→ What this task involves: Print the entries underneath word for word, omitting whatever pictures they contain.

——————————

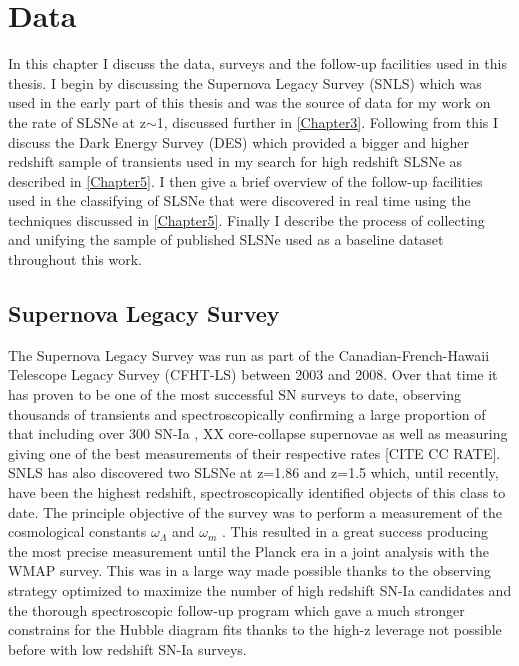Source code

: 
\chapter{Data} %
\label{Chapter2}

In this chapter I discuss the data, surveys and the follow-up facilities used in this thesis. I begin by discussing the Supernova Legacy Survey (SNLS) which was used in the early part of this thesis and was the source of data for my work on the rate of SLSNe at z$\sim$1, discussed further in \cref{Chapter3}. Following from this I discuss the Dark Energy Survey (DES) which provided a bigger and higher redshift sample of transients used in my search for high redshift SLSNe as described in \cref{Chapter5}. I then give a brief overview of the follow-up facilities used in the classifying of SLSNe that were discovered in real time using the techniques discussed in \cref{Chapter5}. Finally I describe the process of collecting and unifying the sample of published SLSNe used as a baseline dataset throughout this work.

\section{Supernova Legacy Survey}
The Supernova Legacy Survey \citep{Boulade2003MegaCam:Camera,Pritchet2004SNLSSurvey} was run as part of the Canadian-French-Hawaii Telescope Legacy Survey (CFHT-LS) between 2003 and 2008. Over that time it has proven to be one of the most successful SN surveys to date, observing thousands of transients and spectroscopically confirming a large proportion of that including over 300 SN-Ia \citep{Perrett2010Real-timeSurvey}, XX core-collapse supernovae as well as measuring giving one of the best measurements of their respective rates \citep{Perrett2012EVOLUTIONSURVEY} [CITE CC RATE]. SNLS has also discovered two SLSNe at z=1.86 and z=1.5 \citep{Howell2013TwoSurvey} which, until recently, have been the highest redshift, spectroscopically identified objects of this class to date. The principle objective of the survey was to perform a measurement of the cosmological constants $\omega_{\Lambda}$ and $\omega_{m}$ \citep{Sullivan2011SNLS3:PROBES,Astier2013PhotometrySNLS}. This resulted in a great success producing the most precise measurement until the Planck era in a joint analysis with the WMAP survey. This was in a large way made possible thanks to the observing strategy optimized to maximize the number of high redshift SN-Ia candidates and the thorough spectroscopic follow-up program which gave a much stronger constrains for the Hubble diagram fits thanks to the high-z leverage not possible before with low redshift SN-Ia surveys.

——————————

→ Answer:
Source code

: 
\chapter{Data} %
\label{Chapter2}

In this chapter I discuss the data, surveys and the follow-up facilities used in this thesis. I begin by discussing the Supernova Legacy Survey (SNLS) which was used in the early part of this thesis and was the source of data for my work on the rate of SLSNe at z$\sim$1, discussed further in \cref{Chapter3}. Following from this I discuss the Dark Energy Survey (DES) which provided a bigger and higher redshift sample of transients used in my search for high redshift SLSNe as described in \cref{Chapter5}. I then give a brief overview of the follow-up facilities used in the classifying of SLSNe that were discovered in real time using the techniques discussed in \cref{Chapter5}. Finally I describe the process of collecting and unifying the sample of published SLSNe used as a baseline dataset throughout this work.

\section{Supernova Legacy Survey}
The Supernova Legacy Survey \citep{Boulade2003MegaCam:Camera,Pritchet2004SNLSSurvey} was run as part of the Canadian-French-Hawaii Telescope Legacy Survey (CFHT-LS) between 2003 and 2008. Over that time it has proven to be one of the most successful SN surveys to date, observing thousands of transients and spectroscopically confirming a large proportion of that including over 300 SN-Ia \citep{Perrett2010Real-timeSurvey}, XX core-collapse supernovae as well as measuring giving one of the best measurements of their respective rates \citep{Perrett2012EVOLUTIONSURVEY} [CITE CC RATE]. SNLS has also discovered two SLSNe at z=1.86 and z=1.5 \citep{Howell2013TwoSurvey} which, until recently, have been the highest redshift, spectroscopically identified objects of this class to date. The principle objective of the survey was to perform a measurement of the cosmological constants $\omega_{\Lambda}$ and $\omega_{m}$ \citep{Sullivan2011SNLS3:PROBES,Astier2013PhotometrySNLS}. This resulted in a great success producing the most precise measurement until the Planck era in a joint analysis with the WMAP survey. This was in a large way made possible thanks to the observing strategy optimized to maximize the number of high redshift SN-Ia candidates and the thorough spectroscopic follow-up program which gave a much stronger constrains for the Hubble diagram fits thanks to the high-z leverage not possible before with low redshift SN-Ia surveys.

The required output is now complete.